Work to be completed
Below are the entries; determine how many of their lines contain the string "klik" and give that figure alone.

Listed entries

......

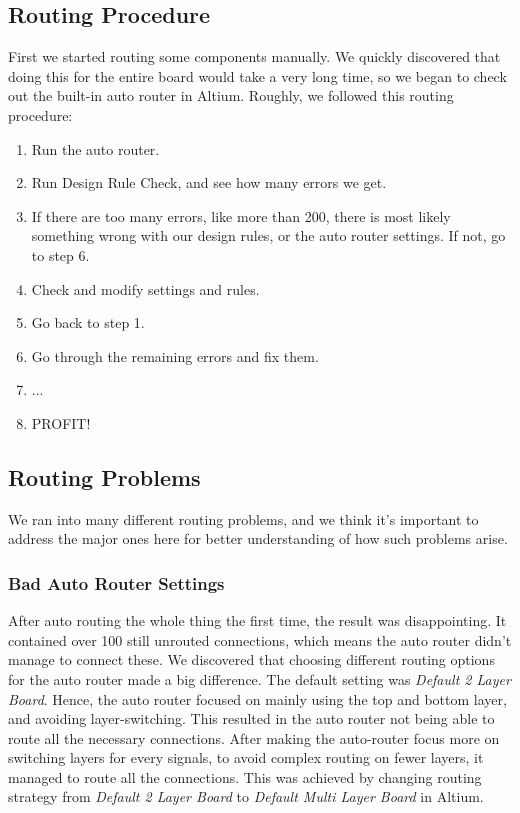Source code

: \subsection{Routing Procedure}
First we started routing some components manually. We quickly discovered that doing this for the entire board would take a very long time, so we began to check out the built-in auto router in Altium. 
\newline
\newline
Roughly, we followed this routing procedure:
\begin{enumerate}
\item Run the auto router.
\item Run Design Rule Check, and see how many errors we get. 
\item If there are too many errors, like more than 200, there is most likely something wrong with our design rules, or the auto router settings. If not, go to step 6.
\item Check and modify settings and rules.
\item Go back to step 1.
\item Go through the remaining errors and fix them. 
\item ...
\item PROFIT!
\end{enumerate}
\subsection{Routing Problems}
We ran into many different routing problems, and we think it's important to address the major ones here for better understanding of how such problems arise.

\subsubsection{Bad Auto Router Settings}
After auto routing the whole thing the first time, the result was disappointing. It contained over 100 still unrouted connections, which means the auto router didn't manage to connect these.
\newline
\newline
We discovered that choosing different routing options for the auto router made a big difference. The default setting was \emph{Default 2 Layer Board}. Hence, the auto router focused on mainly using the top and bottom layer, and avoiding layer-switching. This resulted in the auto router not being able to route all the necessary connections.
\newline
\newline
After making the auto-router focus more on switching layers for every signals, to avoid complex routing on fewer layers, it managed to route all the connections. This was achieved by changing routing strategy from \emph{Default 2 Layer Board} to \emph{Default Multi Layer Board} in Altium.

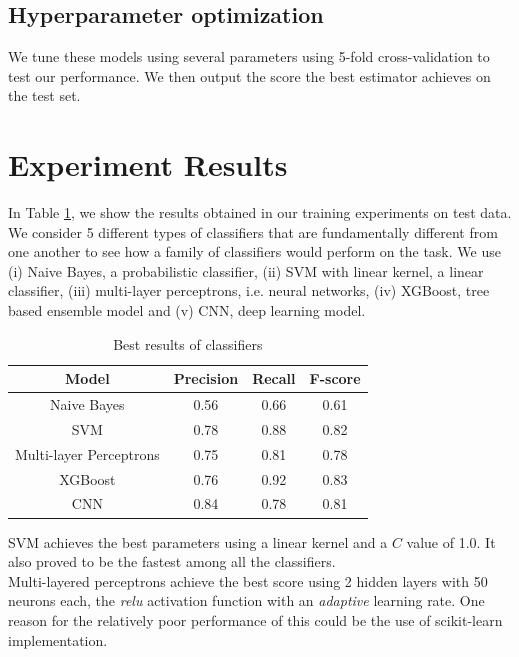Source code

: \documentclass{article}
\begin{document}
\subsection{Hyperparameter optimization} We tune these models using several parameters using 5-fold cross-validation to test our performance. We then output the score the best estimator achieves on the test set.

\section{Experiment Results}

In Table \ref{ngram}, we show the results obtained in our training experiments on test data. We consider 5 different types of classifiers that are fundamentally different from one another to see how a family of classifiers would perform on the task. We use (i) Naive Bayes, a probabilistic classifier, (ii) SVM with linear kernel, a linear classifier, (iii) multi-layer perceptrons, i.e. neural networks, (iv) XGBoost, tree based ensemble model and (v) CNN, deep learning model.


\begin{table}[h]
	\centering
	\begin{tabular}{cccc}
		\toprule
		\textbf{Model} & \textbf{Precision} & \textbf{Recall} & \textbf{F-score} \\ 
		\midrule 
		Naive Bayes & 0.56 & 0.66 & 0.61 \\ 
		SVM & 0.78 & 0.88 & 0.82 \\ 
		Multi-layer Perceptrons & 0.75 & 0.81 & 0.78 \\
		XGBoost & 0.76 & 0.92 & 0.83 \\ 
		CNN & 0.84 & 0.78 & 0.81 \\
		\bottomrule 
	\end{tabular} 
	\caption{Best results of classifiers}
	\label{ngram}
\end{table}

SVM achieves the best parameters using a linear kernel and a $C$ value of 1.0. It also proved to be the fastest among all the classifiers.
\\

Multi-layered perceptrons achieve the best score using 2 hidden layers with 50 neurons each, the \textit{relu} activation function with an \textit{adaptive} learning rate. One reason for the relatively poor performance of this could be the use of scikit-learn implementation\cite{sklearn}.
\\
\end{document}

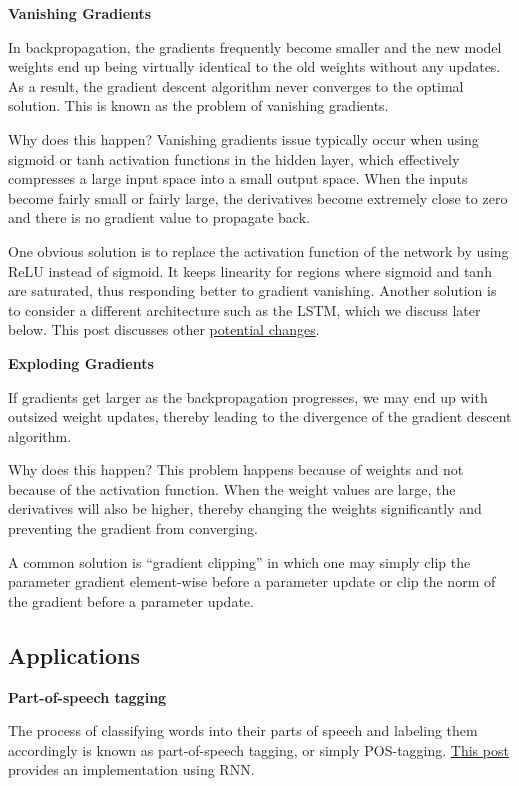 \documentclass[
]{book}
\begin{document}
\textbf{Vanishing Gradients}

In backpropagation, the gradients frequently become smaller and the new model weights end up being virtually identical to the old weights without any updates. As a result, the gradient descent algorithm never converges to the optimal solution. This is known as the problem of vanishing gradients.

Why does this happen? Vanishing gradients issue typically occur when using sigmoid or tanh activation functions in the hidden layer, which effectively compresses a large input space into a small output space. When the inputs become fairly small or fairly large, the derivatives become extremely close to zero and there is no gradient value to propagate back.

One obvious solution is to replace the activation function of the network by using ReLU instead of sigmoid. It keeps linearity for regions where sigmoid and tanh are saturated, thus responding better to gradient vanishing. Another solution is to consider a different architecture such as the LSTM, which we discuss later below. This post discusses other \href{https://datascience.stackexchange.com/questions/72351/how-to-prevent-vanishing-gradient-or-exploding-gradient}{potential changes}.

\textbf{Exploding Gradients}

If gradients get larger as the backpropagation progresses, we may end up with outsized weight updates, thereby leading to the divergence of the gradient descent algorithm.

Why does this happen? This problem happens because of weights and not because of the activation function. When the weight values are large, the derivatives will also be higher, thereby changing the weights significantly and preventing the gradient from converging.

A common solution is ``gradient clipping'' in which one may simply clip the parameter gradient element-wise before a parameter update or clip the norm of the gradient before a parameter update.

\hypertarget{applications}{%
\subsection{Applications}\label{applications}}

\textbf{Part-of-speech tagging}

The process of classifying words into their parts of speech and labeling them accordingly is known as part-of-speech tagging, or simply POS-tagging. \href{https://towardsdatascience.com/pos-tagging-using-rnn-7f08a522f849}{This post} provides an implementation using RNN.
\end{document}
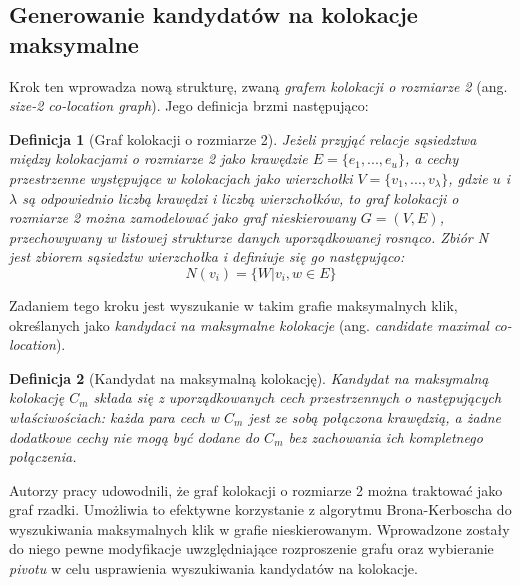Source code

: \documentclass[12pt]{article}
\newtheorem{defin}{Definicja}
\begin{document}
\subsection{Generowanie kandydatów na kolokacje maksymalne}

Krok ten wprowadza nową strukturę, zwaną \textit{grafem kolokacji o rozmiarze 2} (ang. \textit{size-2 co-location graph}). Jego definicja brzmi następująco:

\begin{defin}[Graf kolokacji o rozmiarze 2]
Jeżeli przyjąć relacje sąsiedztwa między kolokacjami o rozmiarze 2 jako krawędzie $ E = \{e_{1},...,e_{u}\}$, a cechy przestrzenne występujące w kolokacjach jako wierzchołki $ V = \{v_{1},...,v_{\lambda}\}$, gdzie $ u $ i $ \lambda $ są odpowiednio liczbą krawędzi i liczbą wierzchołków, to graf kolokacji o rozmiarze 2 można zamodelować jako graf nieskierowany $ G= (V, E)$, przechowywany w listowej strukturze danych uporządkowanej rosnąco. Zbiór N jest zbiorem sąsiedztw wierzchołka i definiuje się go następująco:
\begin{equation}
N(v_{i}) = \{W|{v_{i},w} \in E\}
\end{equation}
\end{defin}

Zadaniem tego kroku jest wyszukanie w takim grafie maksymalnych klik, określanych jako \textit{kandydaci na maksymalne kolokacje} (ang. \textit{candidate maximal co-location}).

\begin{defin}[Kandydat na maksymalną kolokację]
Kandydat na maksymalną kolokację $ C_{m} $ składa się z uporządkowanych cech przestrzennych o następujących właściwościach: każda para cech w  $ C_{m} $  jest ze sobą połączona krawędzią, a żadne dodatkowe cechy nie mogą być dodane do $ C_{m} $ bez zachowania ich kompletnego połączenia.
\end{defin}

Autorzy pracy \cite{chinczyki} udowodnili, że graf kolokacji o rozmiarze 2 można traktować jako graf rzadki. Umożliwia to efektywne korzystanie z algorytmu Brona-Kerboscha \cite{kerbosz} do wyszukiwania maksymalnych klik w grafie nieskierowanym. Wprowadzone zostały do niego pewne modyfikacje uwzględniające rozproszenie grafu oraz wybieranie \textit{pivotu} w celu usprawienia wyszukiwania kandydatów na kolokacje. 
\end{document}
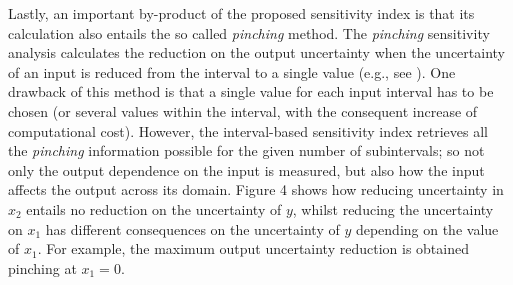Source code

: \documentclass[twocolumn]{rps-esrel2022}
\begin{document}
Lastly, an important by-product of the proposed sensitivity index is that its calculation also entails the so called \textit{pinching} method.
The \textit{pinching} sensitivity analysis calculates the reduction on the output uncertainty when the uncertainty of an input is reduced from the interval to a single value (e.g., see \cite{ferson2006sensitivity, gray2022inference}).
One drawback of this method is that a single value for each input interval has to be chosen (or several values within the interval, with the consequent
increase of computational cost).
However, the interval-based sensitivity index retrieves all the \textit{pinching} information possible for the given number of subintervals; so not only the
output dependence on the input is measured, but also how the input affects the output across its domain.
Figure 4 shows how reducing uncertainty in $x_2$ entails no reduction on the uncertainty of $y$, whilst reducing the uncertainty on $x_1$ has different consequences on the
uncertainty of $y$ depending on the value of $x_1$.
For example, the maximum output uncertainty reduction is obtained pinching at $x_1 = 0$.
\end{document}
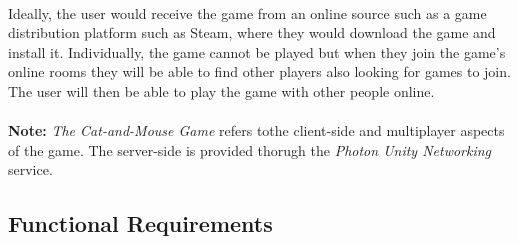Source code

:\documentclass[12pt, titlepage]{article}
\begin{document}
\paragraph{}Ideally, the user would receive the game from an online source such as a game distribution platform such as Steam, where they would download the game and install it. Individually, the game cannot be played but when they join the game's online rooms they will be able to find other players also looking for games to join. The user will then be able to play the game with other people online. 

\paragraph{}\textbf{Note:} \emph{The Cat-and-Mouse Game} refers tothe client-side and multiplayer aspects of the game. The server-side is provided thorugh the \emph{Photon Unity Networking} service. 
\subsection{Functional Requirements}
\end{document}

......

Response area
2